Directions for this task
When a line in the listing below contains the word "course", return a copy of that line.
* * * * *
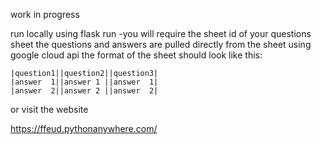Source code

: work in progress

run locally using flask run
-you will require the sheet id of your questions sheet
the questions and answers are pulled directly from the sheet using google cloud api
the format of the sheet should look like this:
```
|question1||question2||question3|
|answer  1||answer 1 ||answer  1|
|answer  2||answer 2 ||answer  2|
```
or visit the website

https://ffeud.pythonanywhere.com/

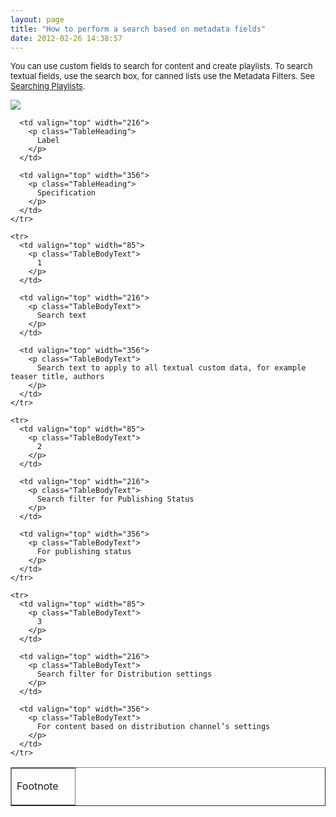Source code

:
 ```yaml
---
layout: page
title: "How to perform a search based on metadata fields"
date: 2012-02-26 14:38:57
---
```


<span style="font-size: small;">You can use custom fields to search for content and create playlists. To search textual fields, use the search box, for canned lists use the Metadata Filters. See <a href="http://knowledge.kaltura.com/faq/how-search-playlists" target="_blank" title="How to search playlists">Searching Playlists</a>.</span>

<span style="font-size: small;"><img src="{{site.url}}/assets/299">

<table border="1" cellspacing="0" cellpadding="0">
  <tbody>
    <tr>
      <td valign="top" width="85">
        <p class="TableHeading">
          Footnote
        </p>
      </td>
      
      <td valign="top" width="216">
        <p class="TableHeading">
          Label
        </p>
      </td>
      
      <td valign="top" width="356">
        <p class="TableHeading">
          Specification
        </p>
      </td>
    </tr>
    
    <tr>
      <td valign="top" width="85">
        <p class="TableBodyText">
          1
        </p>
      </td>
      
      <td valign="top" width="216">
        <p class="TableBodyText">
          Search text
        </p>
      </td>
      
      <td valign="top" width="356">
        <p class="TableBodyText">
          Search text to apply to all textual custom data, for example teaser title, authors
        </p>
      </td>
    </tr>
    
    <tr>
      <td valign="top" width="85">
        <p class="TableBodyText">
          2
        </p>
      </td>
      
      <td valign="top" width="216">
        <p class="TableBodyText">
          Search filter for Publishing Status
        </p>
      </td>
      
      <td valign="top" width="356">
        <p class="TableBodyText">
          For publishing status
        </p>
      </td>
    </tr>
    
    <tr>
      <td valign="top" width="85">
        <p class="TableBodyText">
          3
        </p>
      </td>
      
      <td valign="top" width="216">
        <p class="TableBodyText">
          Search filter for Distribution settings
        </p>
      </td>
      
      <td valign="top" width="356">
        <p class="TableBodyText">
          For content based on distribution channel’s settings
        </p>
      </td>
    </tr>
  </tbody>
</table>

 

<span style="font-size: small;"> </span>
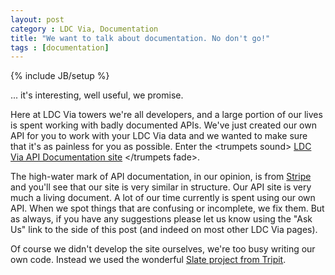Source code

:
 ```yaml
---
layout: post
category : LDC Via, Documentation
title: "We want to talk about documentation. No don't go!"
tags : [documentation]
---
```

{% include JB/setup %}

... it's interesting, well useful, we promise.

Here at LDC Via towers we're all developers, and a large portion of our lives is spent working with badly documented APIs. We've just created our own API for you to work with your LDC Via data and we wanted to make sure that it's as painless for you as possible. Enter the &lt;trumpets sound&gt; [LDC Via API Documentation site](http://api.ldcvia.com) &lt;/trumpets fade&gt;.

The high-water mark of API documentation, in our opinion, is from [Stripe](https://stripe.com/docs/api) and you'll see that our site is very similar in structure. Our API site is very much a living document. A lot of our time currently is spent using our own API. When we spot things that are confusing or incomplete, we fix them. But as always, if you have any suggestions please let us know using the "Ask Us" link to the side of this post (and indeed on most other LDC Via pages).

Of course we didn't develop the site ourselves, we're too busy writing our own code. Instead we used the wonderful [Slate project from Tripit](https://github.com/tripit/slate).
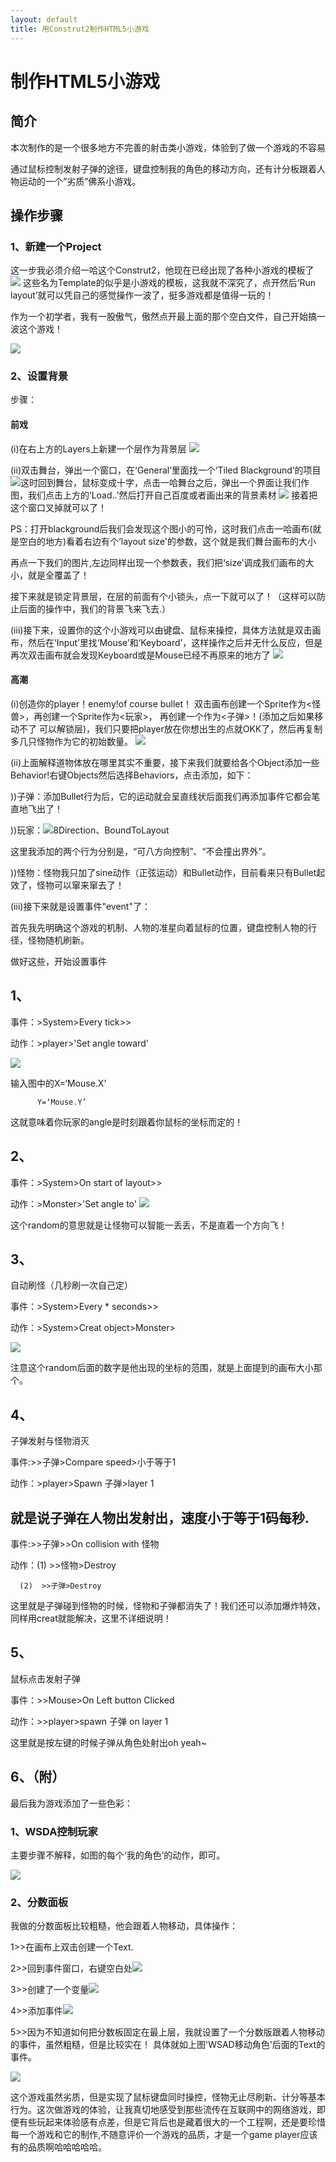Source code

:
 ```yaml
---
layout: default
title: 用Construt2制作HTML5小游戏
---
```


# 制作HTML5小游戏
## 简介
本次制作的是一个很多地方不完善的射击类小游戏，体验到了做一个游戏的不容易

通过鼠标控制发射子弹的途径，键盘控制我的角色的移动方向，还有计分板跟着人物运动的一个“劣质”佛系小游戏。
## 操作步骤
### 1、新建一个Project
这一步我必须介绍一哈这个Construt2，他现在已经出现了各种小游戏的模板了
![](images\博客截图1.png)
这些名为Template的似乎是小游戏的模板，这我就不深究了，点开然后‘Run layout’就可以凭自己的感觉操作一波了，挺多游戏都是值得一玩的！

作为一个初学者，我有一股傲气，傲然点开最上面的那个空白文件，自己开始搞一波这个游戏！


![](images\博客截图1.png)

### 2、设置背景
步骤：
#### 前戏
(i)在右上方的Layers上新建一个层作为背景层
![](\images\博客截图2.png)

(ii)双击舞台，弹出一个窗口，在‘General’里面找一个‘Tiled Blackground’的项目
![](\images\博客截图3.png)这时回到舞台，鼠标变成十字，点击一哈舞台之后，弹出一个界面让我们作图，我们点击上方的‘Load..’然后打开自己百度或者画出来的背景素材
![](\images\博客图片.png)
接着把这个窗口叉掉就可以了！

PS：打开blackground后我们会发现这个图小的可怜，这时我们点击一哈画布(就是空白的地方)看着右边有个‘layout size'的参数，这个就是我们舞台画布的大小

再点一下我们的图片,左边同样出现一个参数表，我们把‘size’调成我们画布的大小，就是全覆盖了！

接下来就是锁定背景层，在层的前面有个小锁头，点一下就可以了！（这样可以防止后面的操作中，我们的背景飞来飞去.）



(iii)接下来，设置你的这个小游戏可以由键盘、鼠标来操控，具体方法就是双击画布，然后在‘Input’里找‘Mouse’和‘Keyboard’，这样操作之后并无什么反应，但是再次双击画布就会发现Keyboard或是Mouse已经不再原来的地方了
![](\images\QQ图片20180929210957.png)

#### 高潮
(i)创造你的player！enemy!of course bullet！
双击画布创建一个Sprite作为<怪兽>，再创建一个Sprite作为<玩家>，
再创建一个作为<子弹>！(添加之后如果移动不了 可以解锁层)，我们只要把player放在你想出生的点就OKK了，然后再复制多几只怪物作为它的初始数量。
![](\images\博客用图.png)

(ii)上面解释道物体放在哪里其实不重要，接下来我们就要给各个Object添加一些Behavior!右键Objects然后选择Behaviors，点击添加，如下：

))子弹：添加Bullet行为后，它的运动就会呈直线状后面我们再添加事件它都会笔直地飞出了！

))玩家：![](\images\玩家行为.png)8Direction、BoundToLayout

这里我添加的两个行为分别是，“可八方向控制”、“不会撞出界外”。

))怪物：怪物我只加了sine动作（正弦运动）和Bullet动作，目前看来只有Bullet起效了，怪物可以窜来窜去了！

(iii)接下来就是设置事件"event"了：

首先我先明确这个游戏的机制、人物的准星向着鼠标的位置，键盘控制人物的行径，怪物随机刷新。

做好这些，开始设置事件

## 1、

事件：>System>Every tick>>

动作：>player>'Set angle toward'

![](\images\玩家事件1.png)

输入图中的X=‘Mouse.X’

          Y=‘Mouse.Y’

这就意味着你玩家的angle是时刻跟着你鼠标的坐标而定的！


## 2、
事件：>System>On start of layout>>

动作：>Monster>'Set angle to'
![](\images\刷怪事件1.png)

这个random的意思就是让怪物可以智能一丢丢，不是直着一个方向飞！

## 3、
自动刷怪（几秒刷一次自己定）

事件：>System>Every * seconds>>

动作：>System>Creat object>Monster>

![](images\刷怪事件2.png)

注意这个random后面的数字是他出现的坐标的范围，就是上面提到的画布大小那个。

## 4、
子弹发射与怪物消灭

事件:>>子弹>Compare speed>小于等于1

动作：>player>Spawn 子弹>layer 1

就是说子弹在人物出发射出，速度小于等于1码每秒.
------------------------------

事件:>>子弹>>On collision with 怪物

动作：(1)  >>怪物>Destroy
   
      (2)  >>子弹>Destroy

这里就是子弹碰到怪物的时候，怪物和子弹都消失了！我们还可以添加爆炸特效，同样用creat就能解决，这里不详细说明！

## 5、
鼠标点击发射子弹

事件：>>Mouse>On Left button Clicked

动作：>>player>spawn 子弹 on layer 1

这里就是按左键的时候子弹从角色处射出oh yeah~

## 6、（附）
最后我为游戏添加了一些色彩：

### 1、WSDA控制玩家
主要步骤不解释，如图的每个‘我的角色’的动作，即可。

![](images\方向盘控制.png)

### 2、分数面板
我做的分数面板比较粗糙，他会跟着人物移动，具体操作：

1>>在画布上双击创建一个Text.

2>>回到事件窗口，右键空白处![](images\分数变量.png)

3>>创建了一个变量![](images\变量.png)

4>>添加事件![](images\怪物加分事件.png)

5>>因为不知道如何把分数板固定在最上层，我就设置了一个分数版跟着人物移动的事件，虽然粗糙，但是比较实在！
具体就如上图'WSAD移动角色'后面的Text的事件。



![](images\视频秀.gif)

这个游戏虽然劣质，但是实现了鼠标键盘同时操控，怪物无止尽刷新、计分等基本行为。这次做游戏的体验，让我真切地感受到那些流传在互联网中的网络游戏，即便有些玩起来体验感有点差，但是它背后也是藏着很大的一个工程啊，还是要珍惜每一个游戏和它的制作,不随意评价一个游戏的品质，才是一个game player应该有的品质啊哈哈哈哈哈。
* * * * *
Solution for this exercise
Of course we didn't develop the site ourselves, we're too busy writing our own code. Instead we used the wonderful [Slate project from Tripit](https://github.com/tripit/slate).
(i)创造你的player！enemy!of course bullet！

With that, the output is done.